Am 12. September 2007 stand der Antrag der Bundesregierung auf Fortsetzung des Einsatzes bewaffneter deutscher Streitkräfte im Rahmen der "United Nations Interim Force in Lebanon" (UNIFIL) auf der Tagesordnung des Bundestags. Diesem Antrag habe ich nicht zugestimmt. Denn nach meiner Einschätzung haben sich die militärischen und politischen Rahmenbedingungen dieses Auslandseinsatzes seit der ersten Abstimmung über die Entsendung von Bundeswehreinheiten im September 2006 nicht grundsätzlich verändert.

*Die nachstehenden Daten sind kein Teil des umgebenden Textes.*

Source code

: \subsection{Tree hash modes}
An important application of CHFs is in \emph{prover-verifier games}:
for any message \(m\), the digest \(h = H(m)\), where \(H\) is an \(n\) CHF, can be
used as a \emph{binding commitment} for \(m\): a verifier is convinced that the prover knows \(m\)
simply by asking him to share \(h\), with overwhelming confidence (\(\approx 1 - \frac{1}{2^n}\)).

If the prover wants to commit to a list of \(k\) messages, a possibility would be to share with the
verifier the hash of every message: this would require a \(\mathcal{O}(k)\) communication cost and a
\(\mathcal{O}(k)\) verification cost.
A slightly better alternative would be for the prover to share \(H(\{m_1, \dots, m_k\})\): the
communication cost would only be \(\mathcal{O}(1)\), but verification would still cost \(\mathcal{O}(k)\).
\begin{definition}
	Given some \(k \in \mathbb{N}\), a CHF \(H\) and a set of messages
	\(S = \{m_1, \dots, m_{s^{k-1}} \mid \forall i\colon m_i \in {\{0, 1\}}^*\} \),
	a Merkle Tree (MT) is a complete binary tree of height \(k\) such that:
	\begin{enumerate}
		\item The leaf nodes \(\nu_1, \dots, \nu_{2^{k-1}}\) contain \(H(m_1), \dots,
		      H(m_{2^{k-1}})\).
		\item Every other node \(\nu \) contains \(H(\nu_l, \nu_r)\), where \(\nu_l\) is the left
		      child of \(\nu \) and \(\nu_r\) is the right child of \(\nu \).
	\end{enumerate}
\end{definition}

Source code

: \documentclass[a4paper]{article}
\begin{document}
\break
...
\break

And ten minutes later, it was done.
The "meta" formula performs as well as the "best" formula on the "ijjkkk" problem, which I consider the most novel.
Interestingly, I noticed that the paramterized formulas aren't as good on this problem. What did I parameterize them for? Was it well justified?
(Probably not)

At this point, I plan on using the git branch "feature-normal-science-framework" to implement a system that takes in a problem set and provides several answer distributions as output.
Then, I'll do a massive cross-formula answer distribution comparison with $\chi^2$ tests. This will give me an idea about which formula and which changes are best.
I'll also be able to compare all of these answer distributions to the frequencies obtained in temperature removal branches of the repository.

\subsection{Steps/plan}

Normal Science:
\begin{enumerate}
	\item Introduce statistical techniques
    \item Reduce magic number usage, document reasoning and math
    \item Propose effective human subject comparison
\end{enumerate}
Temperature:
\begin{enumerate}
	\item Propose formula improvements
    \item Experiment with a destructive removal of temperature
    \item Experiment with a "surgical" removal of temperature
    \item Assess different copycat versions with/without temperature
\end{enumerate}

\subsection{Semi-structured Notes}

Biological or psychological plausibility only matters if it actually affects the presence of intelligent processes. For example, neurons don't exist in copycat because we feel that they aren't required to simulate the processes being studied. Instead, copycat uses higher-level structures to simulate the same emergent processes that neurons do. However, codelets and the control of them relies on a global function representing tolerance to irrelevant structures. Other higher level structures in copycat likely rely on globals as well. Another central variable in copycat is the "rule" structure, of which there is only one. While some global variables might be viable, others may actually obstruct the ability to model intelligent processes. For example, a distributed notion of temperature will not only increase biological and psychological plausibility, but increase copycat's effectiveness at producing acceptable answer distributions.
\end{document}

Damals habe ich meine Ablehnung in einer mit anderen Kollegen gemeinsamen "Persönlichen Erklärung nach §31 der Geschäftsordnung des Deutschen Bundestages" begründet. Dieser Paragraph bietet Abgeordneten die Möglichkeit, eine Erklärung zu Protokoll zu geben, die ihre Gründe für ein bestimmtes Abstimmungsverhalten enthält. Die damalige Erklärung bildet die Grundlage für meine Antwort. Sie können im Protokoll des Bundestages für die 50. Plenarsitzung auch die weiteren Stellungnahmen in pro und contra finden:
http://www.bundestag.de/bic/plenarprotokolle/pp/2006/index.html#09

Mein Hauptargument gegen den Einsatz der Bundeswehr in dieser Krisenregion ist, dass die militärischen und politischen Konsequenzen dieser Entscheidung nur schwer zu kalkulieren sind. Das Wissen um diese möglichen Konsequenzen meiner Entscheidung für die betroffenen Bundeswehrsoldaten und ihre Angehörigen stellt eine schwere moralische Bürde dar. Daher halte ich die Ablehnung einer Beteiligung an möglichen Kampfeinsätzen von Bodentruppen für die richtige Entscheidung.

Das Waffenstillstandsabkommen zwischen Israel und der Hamas im Libanon, das auch auf die erfolgreiche Vermittlungsarbeit von Bundesaußenminister Steinmeier zurückzuführen ist, mit militärischen Mitteln sichern zu wollen, halte ich für die falsche Schlussfolgerung. Denn dieser Impuls unterstellt, Deutschland könnte sich „wie jede andere Nation“ im Nahen Osten mit einem militärischen Beitrag engagieren. Wie wenig Deutschland jedoch in der vermeintlichen „Normalität“ der Völkergemeinschaft angekommen ist und wir Deutschen dies selbst angesichts unserer Geschichte zu Recht auch nicht so empfinden, hat bereits die Diskussion über die Ausgestaltung des deutschen militärischen Engagements zur Sicherung dieses Waffenstillstandes gezeigt.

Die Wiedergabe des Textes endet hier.